### What this task involves
The records follow. Copy them exactly, but omit the pictures.

### Task inputs
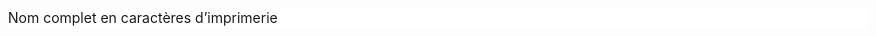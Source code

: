 </td>
<td></td>
</tr>
<tr>
<td></td>
<td></td>
<td>Nom complet en caractères d’imprimerie</td>
<td></td>
</tr>
</table>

### Response
Source code

: </td>
<td></td>
</tr>
<tr>
<td></td>
<td></td>
<td>Nom complet en caractères d’imprimerie</td>
<td></td>
</tr>
</table>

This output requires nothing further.